10 modi in cui ti stai rendendo la vita più difficile di quanto dovrebbe essere.

Si è appurato che la  vita non è sempre un mare facile dove navigare, con tutti i suoi alti e bassi,  le sue improvvise onde violente e le tempeste apparentemente indomabili.  Ma, a volte, consapevolmente o inconsapevolmente, tendiamo a renderla un posto impraticabile, più difficile di quanto dovrebbe essere, a causa della nostra mentalità, le nostre azioni ed i nostri comportamenti. Ecco perché:

 

  1. Circoscriviamo le intenzioni.

Hai perso l’autobus.  Il tuo amico non ha risposto al tuo sms. Il tuo collega è andato a pranzo senza di te. Ognuno può trovare un motivo per sentirsi costantemente offeso. Incidenti come questi si verificano ogni giorno, e di solito sono cose su cui non abbiamo alcun controllo diretto.
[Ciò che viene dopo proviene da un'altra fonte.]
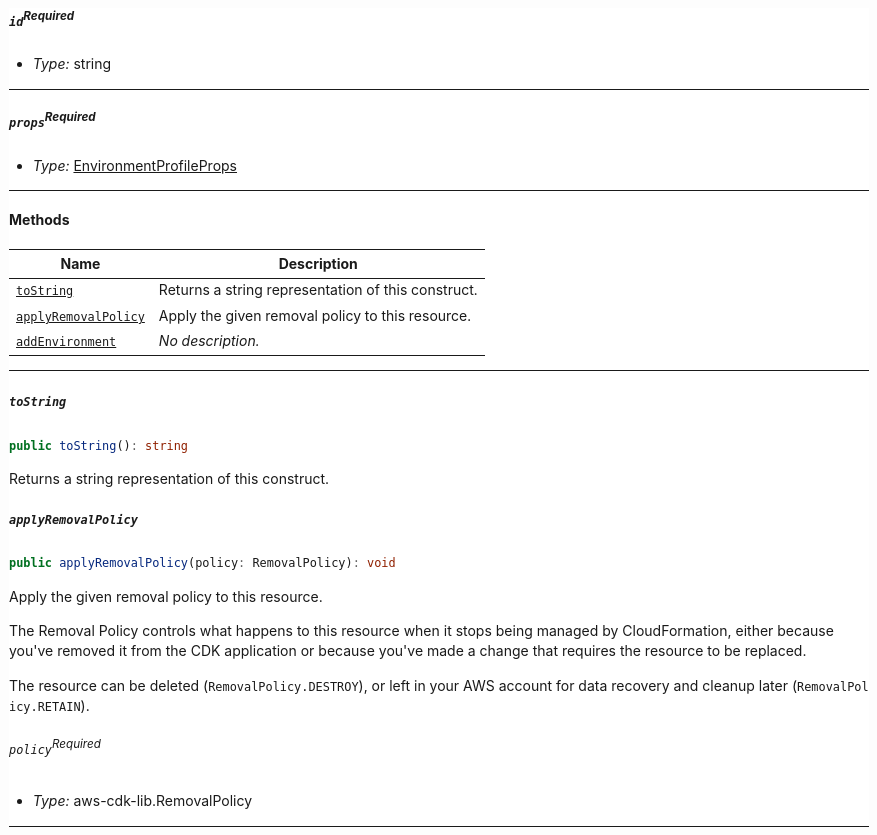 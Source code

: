 
##### `id`<sup>Required</sup> <a name="id" id="cdk-data-zone.EnvironmentProfile.Initializer.parameter.id"></a>

- *Type:* string

---

##### `props`<sup>Required</sup> <a name="props" id="cdk-data-zone.EnvironmentProfile.Initializer.parameter.props"></a>

- *Type:* <a href="#cdk-data-zone.EnvironmentProfileProps">EnvironmentProfileProps</a>

---

#### Methods <a name="Methods" id="Methods"></a>

| **Name** | **Description** |
| --- | --- |
| <code><a href="#cdk-data-zone.EnvironmentProfile.toString">toString</a></code> | Returns a string representation of this construct. |
| <code><a href="#cdk-data-zone.EnvironmentProfile.applyRemovalPolicy">applyRemovalPolicy</a></code> | Apply the given removal policy to this resource. |
| <code><a href="#cdk-data-zone.EnvironmentProfile.addEnvironment">addEnvironment</a></code> | *No description.* |

---

##### `toString` <a name="toString" id="cdk-data-zone.EnvironmentProfile.toString"></a>

```typescript
public toString(): string
```

Returns a string representation of this construct.

##### `applyRemovalPolicy` <a name="applyRemovalPolicy" id="cdk-data-zone.EnvironmentProfile.applyRemovalPolicy"></a>

```typescript
public applyRemovalPolicy(policy: RemovalPolicy): void
```

Apply the given removal policy to this resource.

The Removal Policy controls what happens to this resource when it stops
being managed by CloudFormation, either because you've removed it from the
CDK application or because you've made a change that requires the resource
to be replaced.

The resource can be deleted (`RemovalPolicy.DESTROY`), or left in your AWS
account for data recovery and cleanup later (`RemovalPolicy.RETAIN`).

###### `policy`<sup>Required</sup> <a name="policy" id="cdk-data-zone.EnvironmentProfile.applyRemovalPolicy.parameter.policy"></a>

- *Type:* aws-cdk-lib.RemovalPolicy

--- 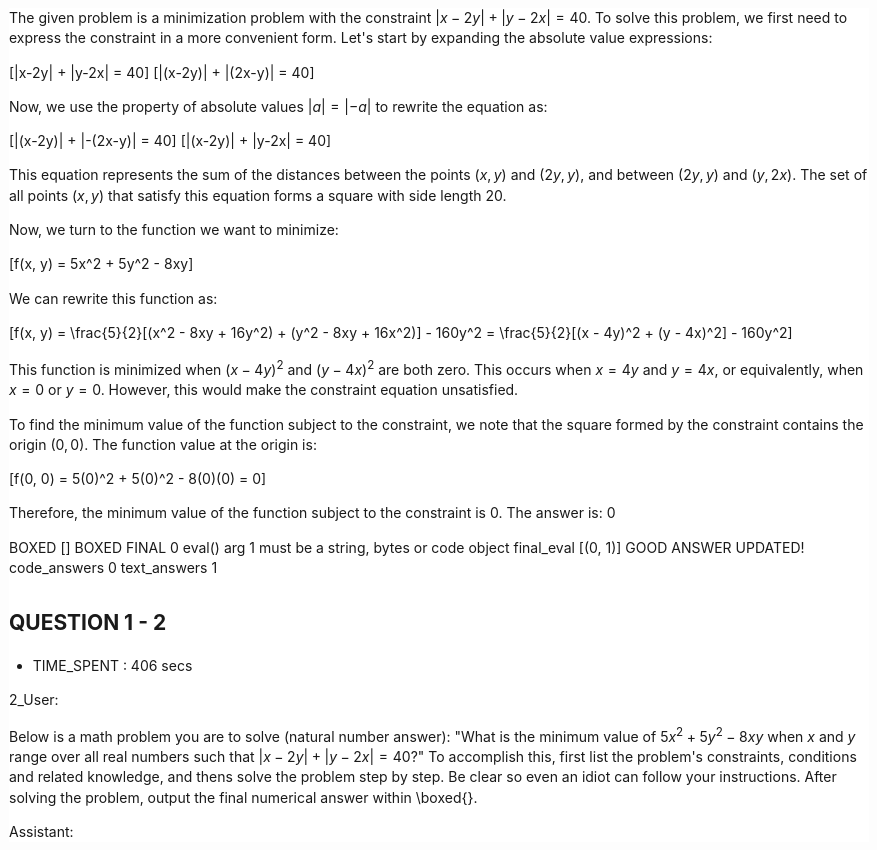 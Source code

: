  The given problem is a minimization problem with the constraint $|x-2y| + |y-2x| = 40$. To solve this problem, we first need to express the constraint in a more convenient form. Let's start by expanding the absolute value expressions:

\[|x-2y| + |y-2x| = 40\]
\[|(x-2y)| + |(2x-y)| = 40\]

Now, we use the property of absolute values $|a| = |-a|$ to rewrite the equation as:

\[|(x-2y)| + |-(2x-y)| = 40\]
\[|(x-2y)| + |y-2x| = 40\]

This equation represents the sum of the distances between the points $(x, y)$ and $(2y, y)$, and between $(2y, y)$ and $(y, 2x)$. The set of all points $(x, y)$ that satisfy this equation forms a square with side length 20.

Now, we turn to the function we want to minimize:

\[f(x, y) = 5x^2 + 5y^2 - 8xy\]

We can rewrite this function as:

\[f(x, y) = \frac{5}{2}[(x^2 - 8xy + 16y^2) + (y^2 - 8xy + 16x^2)] - 160y^2 = \frac{5}{2}[(x - 4y)^2 + (y - 4x)^2] - 160y^2\]

This function is minimized when $(x - 4y)^2$ and $(y - 4x)^2$ are both zero. This occurs when $x = 4y$ and $y = 4x$, or equivalently, when $x = 0$ or $y = 0$. However, this would make the constraint equation unsatisfied.

To find the minimum value of the function subject to the constraint, we note that the square formed by the constraint contains the origin $(0, 0)$. The function value at the origin is:

\[f(0, 0) = 5(0)^2 + 5(0)^2 - 8(0)(0) = 0\]

Therefore, the minimum value of the function subject to the constraint is 0. The answer is: $0$

BOXED []
BOXED FINAL 0
eval() arg 1 must be a string, bytes or code object final_eval
[(0, 1)]
GOOD ANSWER UPDATED!
code_answers 0 text_answers 1



## QUESTION 1 - 2 
- TIME_SPENT : 406 secs

2_User:

Below is a math problem you are to solve (natural number answer):
"What is the minimum value of $5x^2+5y^2-8xy$ when $x$ and $y$ range over all real numbers such that $|x-2y| + |y-2x| = 40$?"
To accomplish this, first list the problem's constraints, conditions and related knowledge, and thens solve the problem step by step. Be clear so even an idiot can follow your instructions. After solving the problem, output the final numerical answer within \boxed{}.

Assistant:
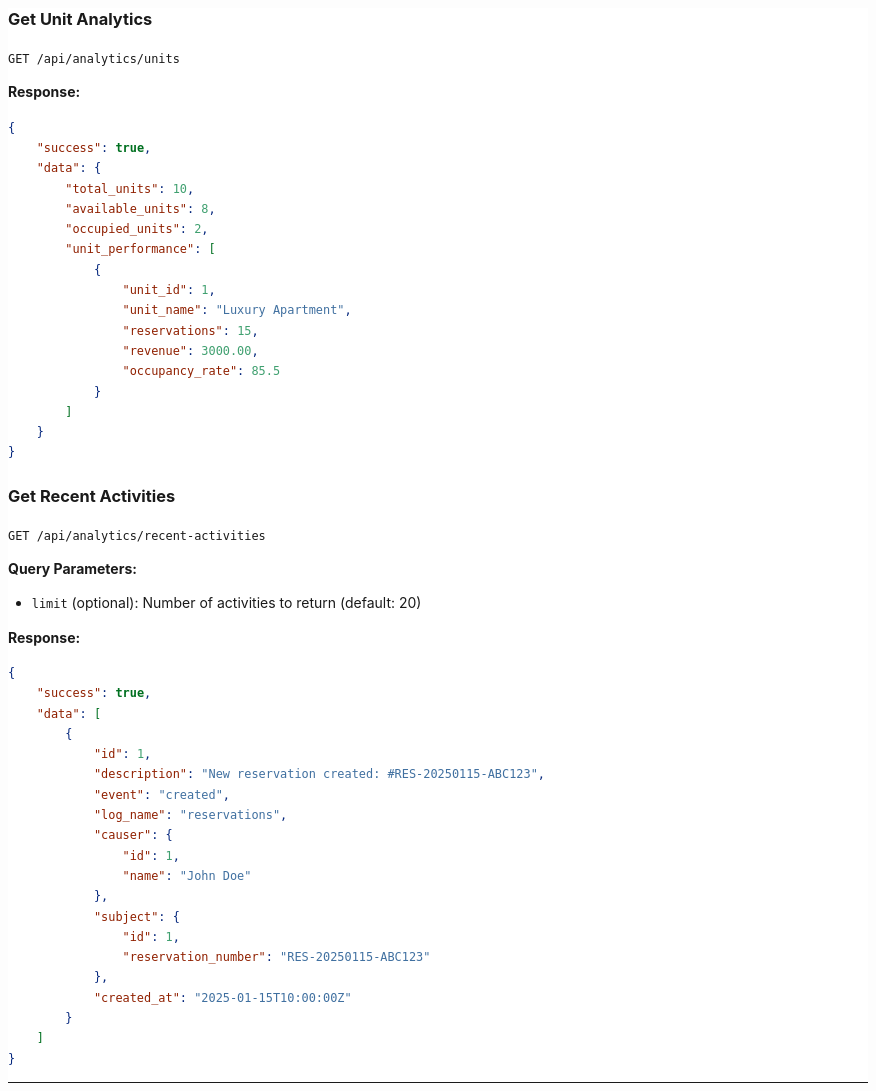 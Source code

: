 ### Get Unit Analytics
```http
GET /api/analytics/units
```

**Response:**
```json
{
    "success": true,
    "data": {
        "total_units": 10,
        "available_units": 8,
        "occupied_units": 2,
        "unit_performance": [
            {
                "unit_id": 1,
                "unit_name": "Luxury Apartment",
                "reservations": 15,
                "revenue": 3000.00,
                "occupancy_rate": 85.5
            }
        ]
    }
}
```

### Get Recent Activities
```http
GET /api/analytics/recent-activities
```

**Query Parameters:**
- `limit` (optional): Number of activities to return (default: 20)

**Response:**
```json
{
    "success": true,
    "data": [
        {
            "id": 1,
            "description": "New reservation created: #RES-20250115-ABC123",
            "event": "created",
            "log_name": "reservations",
            "causer": {
                "id": 1,
                "name": "John Doe"
            },
            "subject": {
                "id": 1,
                "reservation_number": "RES-20250115-ABC123"
            },
            "created_at": "2025-01-15T10:00:00Z"
        }
    ]
}
```

--- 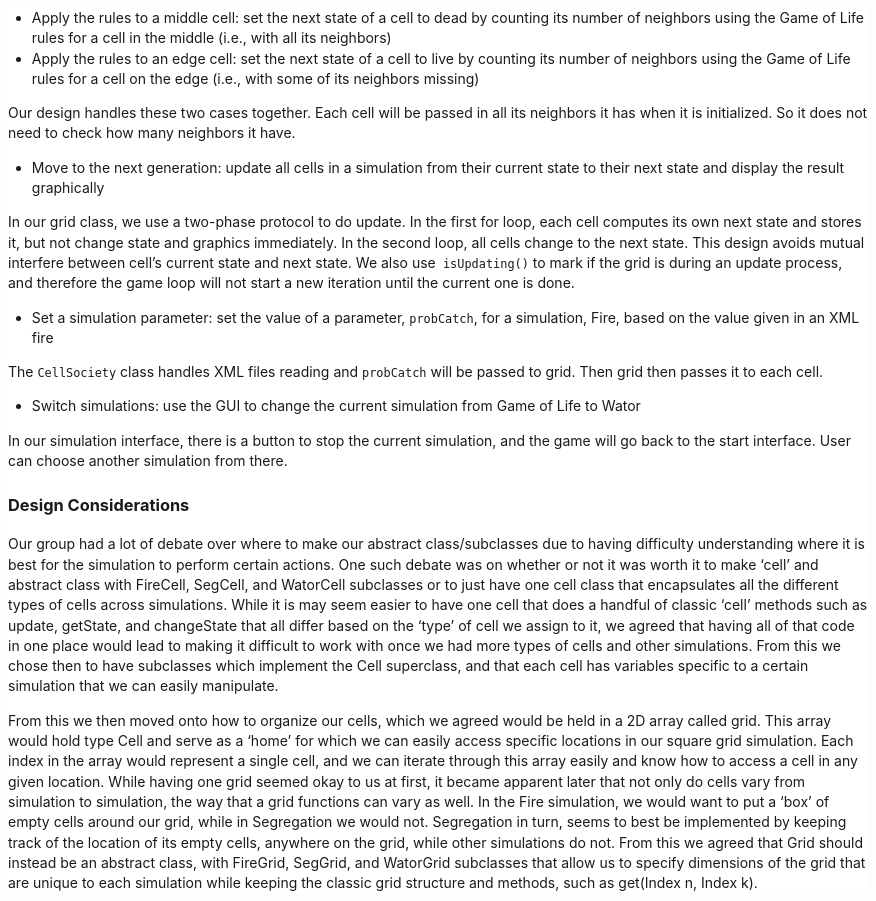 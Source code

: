 
* Apply the rules to a middle cell: set the next state of a cell to dead by counting its number of neighbors using the Game of Life rules for a cell in the middle (i.e., with all its neighbors)
* Apply the rules to an edge cell: set the next state of a cell to live by counting its number of neighbors using the Game of Life rules for a cell on the edge (i.e., with some of its neighbors missing)

Our design handles these two cases together. Each cell will be passed in all its neighbors it has when it is initialized. So it does not need to check how many neighbors it have. 

* Move to the next generation: update all cells in a simulation from their current state to their next state and display the result graphically

In our grid class, we use a two-phase protocol to do update. In the first for loop, each cell computes its own next state and stores it, but not change state and graphics immediately. In the second loop, all cells change to the next state. This design avoids mutual interfere between cell’s current state and next state. We also use` isUpdating()` to mark if the grid is during an update process, and therefore the game loop will not start a new iteration until the current one is done.

* Set a simulation parameter: set the value of a parameter, `probCatch`, for a simulation, Fire, based on the value given in an XML fire

The `CellSociety` class handles XML files reading and `probCatch` will be passed to grid. Then grid then passes it to each cell.

* Switch simulations: use the GUI to change the current simulation from Game of Life to Wator

In our simulation interface, there is a button to stop the current simulation, and the game will go back to the start interface. User can choose another simulation from there.

### Design Considerations 

Our group had a lot of debate over where to make our abstract class/subclasses due to having difficulty understanding where it is best for the simulation to perform certain actions. One such debate was on whether or not it was worth it to make ‘cell’ and abstract class with FireCell, SegCell, and WatorCell subclasses or to just have one cell class that encapsulates all the different types of cells across simulations. While it is may seem easier to have one cell that does a handful of classic ‘cell’ methods such as update, getState, and changeState that all differ based on the ‘type’ of cell we assign to it, we agreed that having all of that code in one place would lead to making it difficult to work with once we had more types of cells and other simulations. From this we chose then to have subclasses which implement the Cell superclass, and that each cell has variables specific to a certain simulation that we can easily manipulate. 

From this we then moved onto how to organize our cells, which we agreed would be held in a 2D array called grid. This array would hold type Cell and serve as a ‘home’ for which we can easily access specific locations in our square grid simulation. Each index in the array would represent a single cell, and we can iterate through this array easily and know how to access a cell in any given location. While having one grid seemed okay to us at first, it became apparent later that not only do cells vary from simulation to simulation, the way that a grid functions can vary as well. In the Fire simulation, we would want to put a ‘box’ of empty cells around our grid, while in Segregation we would not. Segregation in turn, seems to best be implemented by keeping track of the location of its empty cells, anywhere on the grid, while other simulations do not. From this we agreed that Grid should instead be an abstract class, with FireGrid, SegGrid, and WatorGrid subclasses that allow us to specify dimensions of the grid that are unique to each simulation while keeping the classic grid structure and methods, such as get(Index n, Index k).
Nove volte su dieci, la nostra prima reazione è quella di offenderci.  La prendiamo sul personale, passiamo il tempo  sentendoci offesi, e permettiamo che questo ci rovini la giornata e le nostre relazioni. Attribuendo cattive intenzioni alle azioni degli altri, ci rendiamo infelici e persone miserabili.

 

Le persone felici non lo fanno. Non prendono le cose sul personale. Non attribuiscono l’intenzione alle azioni involontarie degli altri. Non vivono di confronti. I momenti in cui sono più feriti da quello che pensano altre persone abbiano fatto, sono i momenti in cui si confrontano con gli altri. L’umiltà è una disciplina da imparare, e ci vuole molta pratica. Il confronto e l’intento formano un circolo vizioso, ma con la pratica, la maturità ed il sapere mettere dei confini, se ne esce tranquillamente.

 

 

  1. Siamo i protagonisti del nostro film.

 

Non c’è da meravigliarsi se crediamo che il mondo ruoti intorno a noi. Dopo tutto, siamo stati al centro di ogni esperienza mai avuta. Siamo le star del nostro film. Abbiamo scritto la sceneggiatura. Sappiamo come vogliamo che si sviluppi. Sappiamo anche come vogliamo che finisca.

 

Sfortunatamente, ci siamo dimenticati di dare la nostra sceneggiatura a qualcun altro. Di conseguenza, le persone non sono consapevoli del ruolo che dovrebbero svolgere. Quindi, quando sbagliano le battute o non si innamorano di noi, o non ci danno una promozione, il nostro film è rovinato.

 

Sprechiamo il nostro tempo a compiacere persone a cui non interessa dare alcun contribuito al valore della nostra vita. Le persone che significano qualcosa per noi e fanno la differenza – che possono aiutarci o consigliarci o ispirarci – sono probabilmente le persone che sono ancora nella nostra vita. Questa è l’ironia. Stiamo cercando di ammaliare le persone le cui opinioni non fanno la differenza e questo succede perché  non abbiamo un’opinione abbastanza forte di noi stessi ed elemosiniamo, fuori di noi, qualcuno che ci dica cosa siamo.  Ma è una premessa sbagliata, perché tutto è soggettivo. L’idea che hanno gli altri di noi può dipendere da una serie di fattori arbitrari e dalle più svariate ragioni. Sicuramente la fiducia che abbiamo in noi stessi, il valore che ci diamo e il fatto che siamo qualcosa di interessante e proiettabile, sono tutti elementi che solo noi possiamo (e dobbiamo) sviluppare. La differenza, qui,  è di rendersi conto che siamo i protagonisti del nostro  film, ma che dobbiamo continuamente lavorare su di noi.

 

Perdiamo il copione! Lasciamo che qualcun altro reciti, una volta ogni tanto, al posto nostro! Diamo il benvenuto ai nuovi personaggi. Abbracciamo i colpi di scena. Affacciamoci alla vita, cerchiamo di essere presenti a noi stessi, agiamo sempre con integrità e onestà, permettiamoci di essere vulnerabile e cerchiamo di essere sempre compassionevole.

 

Saremo troppo occupati a fare tutto questo da non aver più bisogno di cercare l’approvazione della gente.

 

 

  1. Avanziamo velocemente verso l’apocalisse.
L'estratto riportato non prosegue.